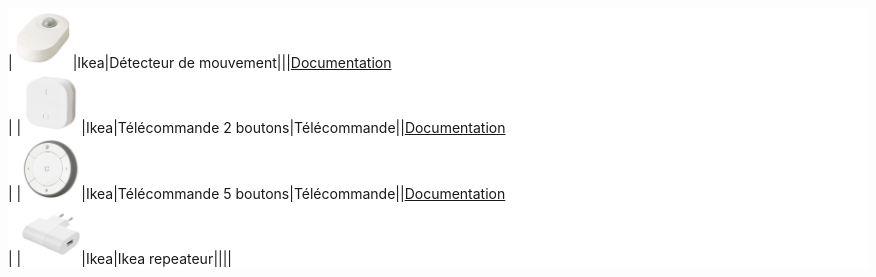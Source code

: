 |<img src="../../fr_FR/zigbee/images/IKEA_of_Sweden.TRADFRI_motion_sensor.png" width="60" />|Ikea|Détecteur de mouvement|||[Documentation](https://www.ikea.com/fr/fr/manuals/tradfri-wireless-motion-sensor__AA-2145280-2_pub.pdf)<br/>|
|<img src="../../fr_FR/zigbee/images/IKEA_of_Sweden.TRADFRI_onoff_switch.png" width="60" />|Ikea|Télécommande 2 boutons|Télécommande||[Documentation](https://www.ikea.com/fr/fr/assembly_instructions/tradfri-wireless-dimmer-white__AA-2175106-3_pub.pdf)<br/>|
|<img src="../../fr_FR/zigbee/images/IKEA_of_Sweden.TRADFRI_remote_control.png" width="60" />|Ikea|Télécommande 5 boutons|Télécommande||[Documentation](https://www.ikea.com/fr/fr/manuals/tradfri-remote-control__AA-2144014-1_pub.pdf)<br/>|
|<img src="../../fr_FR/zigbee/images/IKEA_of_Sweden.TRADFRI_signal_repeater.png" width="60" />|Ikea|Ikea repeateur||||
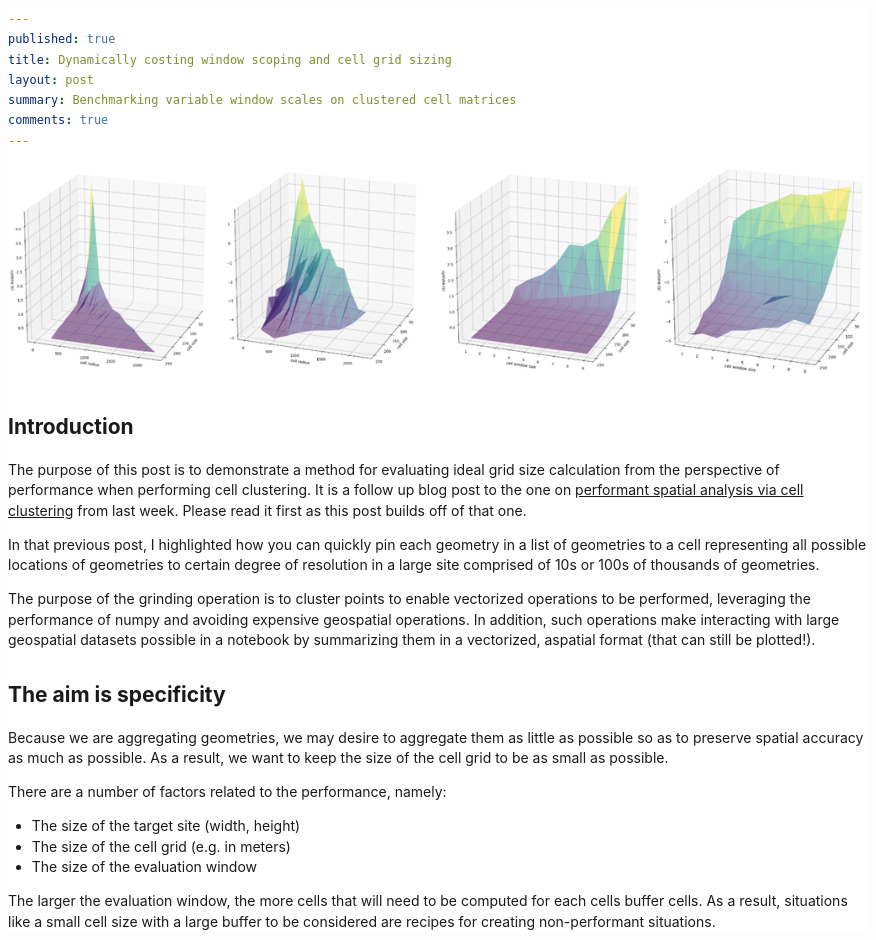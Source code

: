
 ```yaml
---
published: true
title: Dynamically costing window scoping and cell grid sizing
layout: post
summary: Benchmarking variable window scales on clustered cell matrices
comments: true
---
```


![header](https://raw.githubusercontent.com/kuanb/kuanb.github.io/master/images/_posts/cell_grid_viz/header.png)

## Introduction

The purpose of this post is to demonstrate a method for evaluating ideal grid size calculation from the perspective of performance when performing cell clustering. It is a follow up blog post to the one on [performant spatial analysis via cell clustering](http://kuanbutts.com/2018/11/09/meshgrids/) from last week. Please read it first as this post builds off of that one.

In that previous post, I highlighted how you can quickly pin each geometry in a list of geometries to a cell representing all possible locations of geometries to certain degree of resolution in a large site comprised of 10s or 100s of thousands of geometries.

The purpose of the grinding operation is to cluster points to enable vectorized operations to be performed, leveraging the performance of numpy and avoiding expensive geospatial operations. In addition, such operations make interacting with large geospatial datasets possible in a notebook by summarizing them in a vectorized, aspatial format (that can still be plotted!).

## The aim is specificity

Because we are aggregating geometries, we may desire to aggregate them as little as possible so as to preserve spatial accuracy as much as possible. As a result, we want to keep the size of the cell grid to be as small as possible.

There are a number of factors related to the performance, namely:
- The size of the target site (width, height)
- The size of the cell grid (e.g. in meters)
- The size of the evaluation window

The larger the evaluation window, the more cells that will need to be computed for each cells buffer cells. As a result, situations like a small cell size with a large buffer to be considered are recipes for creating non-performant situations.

--

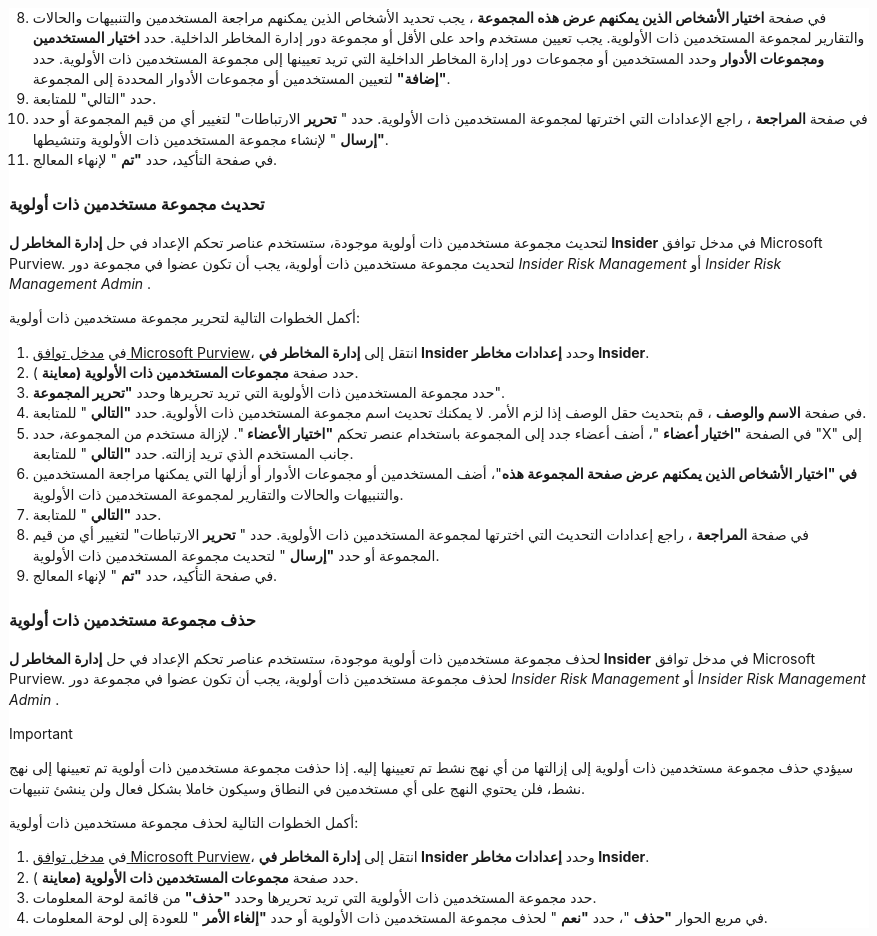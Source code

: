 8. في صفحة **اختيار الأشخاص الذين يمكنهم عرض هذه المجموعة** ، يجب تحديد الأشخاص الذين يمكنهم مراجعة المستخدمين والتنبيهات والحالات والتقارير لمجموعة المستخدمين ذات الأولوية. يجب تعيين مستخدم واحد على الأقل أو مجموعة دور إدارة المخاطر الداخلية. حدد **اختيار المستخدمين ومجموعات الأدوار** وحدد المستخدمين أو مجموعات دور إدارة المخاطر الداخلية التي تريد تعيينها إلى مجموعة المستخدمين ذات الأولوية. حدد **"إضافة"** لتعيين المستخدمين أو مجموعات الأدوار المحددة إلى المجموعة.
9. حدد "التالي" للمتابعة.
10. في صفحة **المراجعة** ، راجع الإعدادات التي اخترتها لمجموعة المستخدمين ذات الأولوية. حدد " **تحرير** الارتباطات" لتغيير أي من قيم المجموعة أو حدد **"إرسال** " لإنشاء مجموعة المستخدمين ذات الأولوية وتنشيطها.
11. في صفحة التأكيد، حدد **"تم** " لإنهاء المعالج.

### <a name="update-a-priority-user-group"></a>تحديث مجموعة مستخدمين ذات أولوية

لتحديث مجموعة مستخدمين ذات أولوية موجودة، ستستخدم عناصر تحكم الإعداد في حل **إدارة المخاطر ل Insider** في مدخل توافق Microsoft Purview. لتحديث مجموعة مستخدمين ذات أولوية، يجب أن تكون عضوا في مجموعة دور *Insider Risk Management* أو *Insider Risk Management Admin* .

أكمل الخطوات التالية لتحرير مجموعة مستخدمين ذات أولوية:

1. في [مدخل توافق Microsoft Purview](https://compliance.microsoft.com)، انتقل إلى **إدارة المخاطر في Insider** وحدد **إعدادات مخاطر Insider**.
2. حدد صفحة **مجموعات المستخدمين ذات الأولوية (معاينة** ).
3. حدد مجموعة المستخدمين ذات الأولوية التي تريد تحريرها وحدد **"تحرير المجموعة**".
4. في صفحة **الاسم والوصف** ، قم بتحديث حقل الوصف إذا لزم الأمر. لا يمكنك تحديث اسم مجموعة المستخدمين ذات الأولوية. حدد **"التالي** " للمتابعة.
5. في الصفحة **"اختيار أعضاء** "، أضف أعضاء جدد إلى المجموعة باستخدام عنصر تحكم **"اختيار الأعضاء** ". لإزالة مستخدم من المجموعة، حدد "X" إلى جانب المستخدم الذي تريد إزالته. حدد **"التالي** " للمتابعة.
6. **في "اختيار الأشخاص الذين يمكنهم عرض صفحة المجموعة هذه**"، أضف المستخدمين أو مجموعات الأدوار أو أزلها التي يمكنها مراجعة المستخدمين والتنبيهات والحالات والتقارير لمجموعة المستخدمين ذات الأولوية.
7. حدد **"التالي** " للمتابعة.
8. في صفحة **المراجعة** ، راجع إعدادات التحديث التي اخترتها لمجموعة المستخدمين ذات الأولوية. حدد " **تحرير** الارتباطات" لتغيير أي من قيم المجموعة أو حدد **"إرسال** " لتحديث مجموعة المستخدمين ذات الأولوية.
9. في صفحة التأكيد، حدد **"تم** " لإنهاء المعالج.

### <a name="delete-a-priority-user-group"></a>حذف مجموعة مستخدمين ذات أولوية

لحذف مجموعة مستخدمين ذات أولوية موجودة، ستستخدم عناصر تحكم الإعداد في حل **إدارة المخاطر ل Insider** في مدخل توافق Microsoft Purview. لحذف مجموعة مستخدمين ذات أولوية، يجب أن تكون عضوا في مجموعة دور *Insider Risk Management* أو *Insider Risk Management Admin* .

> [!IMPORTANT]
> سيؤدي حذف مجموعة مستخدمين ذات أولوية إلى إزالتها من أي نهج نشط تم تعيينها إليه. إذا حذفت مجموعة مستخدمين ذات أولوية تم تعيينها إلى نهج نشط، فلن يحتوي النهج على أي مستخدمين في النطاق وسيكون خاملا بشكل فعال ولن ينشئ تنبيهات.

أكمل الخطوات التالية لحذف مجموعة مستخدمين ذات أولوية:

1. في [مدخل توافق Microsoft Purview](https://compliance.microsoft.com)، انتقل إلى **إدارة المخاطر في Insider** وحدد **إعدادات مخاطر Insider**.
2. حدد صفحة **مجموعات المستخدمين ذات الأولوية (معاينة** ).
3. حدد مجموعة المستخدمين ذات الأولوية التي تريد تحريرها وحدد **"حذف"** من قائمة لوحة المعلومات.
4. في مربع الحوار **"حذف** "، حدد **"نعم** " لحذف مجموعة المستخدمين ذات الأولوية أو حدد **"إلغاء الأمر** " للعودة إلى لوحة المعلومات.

**Goal of the exercise**
Nothing should appear in the answer except the lines above from the line with "Because we are" through the line with "The larger the", both included, written out exactly.

**Exercise response**
Because we are aggregating geometries, we may desire to aggregate them as little as possible so as to preserve spatial accuracy as much as possible. As a result, we want to keep the size of the cell grid to be as small as possible.

There are a number of factors related to the performance, namely:
- The size of the target site (width, height)
- The size of the cell grid (e.g. in meters)
- The size of the evaluation window

The larger the evaluation window, the more cells that will need to be computed for each cells buffer cells. As a result, situations like a small cell size with a large buffer to be considered are recipes for creating non-performant situations.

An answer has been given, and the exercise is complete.